### TASK STATEMENT:
Verbatim copy without images: repeat the records in full.

===== AVAILABLE RECORDS =====

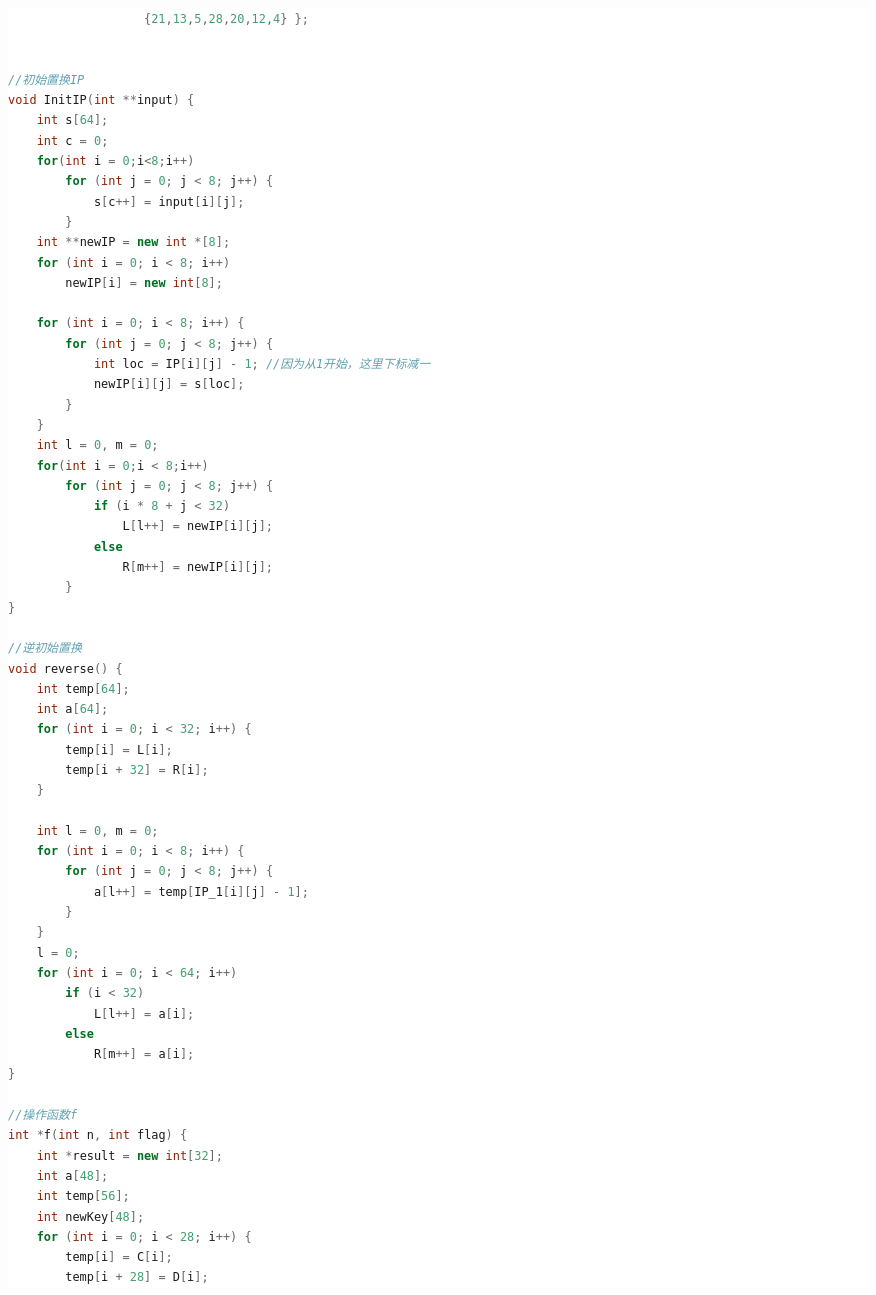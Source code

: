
 ```c++
                   {21,13,5,28,20,12,4} };
 
 
//初始置换IP
void InitIP(int **input) {
    int s[64];
    int c = 0;
    for(int i = 0;i<8;i++)
        for (int j = 0; j < 8; j++) {
            s[c++] = input[i][j];
        }
    int **newIP = new int *[8];
    for (int i = 0; i < 8; i++)
        newIP[i] = new int[8];
 
    for (int i = 0; i < 8; i++) {
        for (int j = 0; j < 8; j++) {
            int loc = IP[i][j] - 1; //因为从1开始，这里下标减一
            newIP[i][j] = s[loc];
        }
    }
    int l = 0, m = 0;
    for(int i = 0;i < 8;i++)
        for (int j = 0; j < 8; j++) {
            if (i * 8 + j < 32)
                L[l++] = newIP[i][j];
            else
                R[m++] = newIP[i][j];
        }
}
 
//逆初始置换
void reverse() {
    int temp[64];
    int a[64];
    for (int i = 0; i < 32; i++) {
        temp[i] = L[i];
        temp[i + 32] = R[i];
    }
    
    int l = 0, m = 0;
    for (int i = 0; i < 8; i++) {
        for (int j = 0; j < 8; j++) {
            a[l++] = temp[IP_1[i][j] - 1];
        }
    }
    l = 0;
    for (int i = 0; i < 64; i++)
        if (i < 32)
            L[l++] = a[i];
        else
            R[m++] = a[i];
}
 
//操作函数f
int *f(int n, int flag) {
    int *result = new int[32];
    int a[48];
    int temp[56];
    int newKey[48];
    for (int i = 0; i < 28; i++) {
        temp[i] = C[i];
        temp[i + 28] = D[i];
```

=====

### YOUR SOLUTION:
Source code

:
 ```c++
                   {21,13,5,28,20,12,4} };
 
 
//初始置换IP
void InitIP(int **input) {
    int s[64];
    int c = 0;
    for(int i = 0;i<8;i++)
        for (int j = 0; j < 8; j++) {
            s[c++] = input[i][j];
        }
    int **newIP = new int *[8];
    for (int i = 0; i < 8; i++)
        newIP[i] = new int[8];
 
    for (int i = 0; i < 8; i++) {
        for (int j = 0; j < 8; j++) {
            int loc = IP[i][j] - 1; //因为从1开始，这里下标减一
            newIP[i][j] = s[loc];
        }
    }
    int l = 0, m = 0;
    for(int i = 0;i < 8;i++)
        for (int j = 0; j < 8; j++) {
            if (i * 8 + j < 32)
                L[l++] = newIP[i][j];
            else
                R[m++] = newIP[i][j];
        }
}
 
//逆初始置换
void reverse() {
    int temp[64];
    int a[64];
    for (int i = 0; i < 32; i++) {
        temp[i] = L[i];
        temp[i + 32] = R[i];
    }
    
    int l = 0, m = 0;
    for (int i = 0; i < 8; i++) {
        for (int j = 0; j < 8; j++) {
            a[l++] = temp[IP_1[i][j] - 1];
        }
    }
    l = 0;
    for (int i = 0; i < 64; i++)
        if (i < 32)
            L[l++] = a[i];
        else
            R[m++] = a[i];
}
 
//操作函数f
int *f(int n, int flag) {
    int *result = new int[32];
    int a[48];
    int temp[56];
    int newKey[48];
    for (int i = 0; i < 28; i++) {
        temp[i] = C[i];
        temp[i + 28] = D[i];
```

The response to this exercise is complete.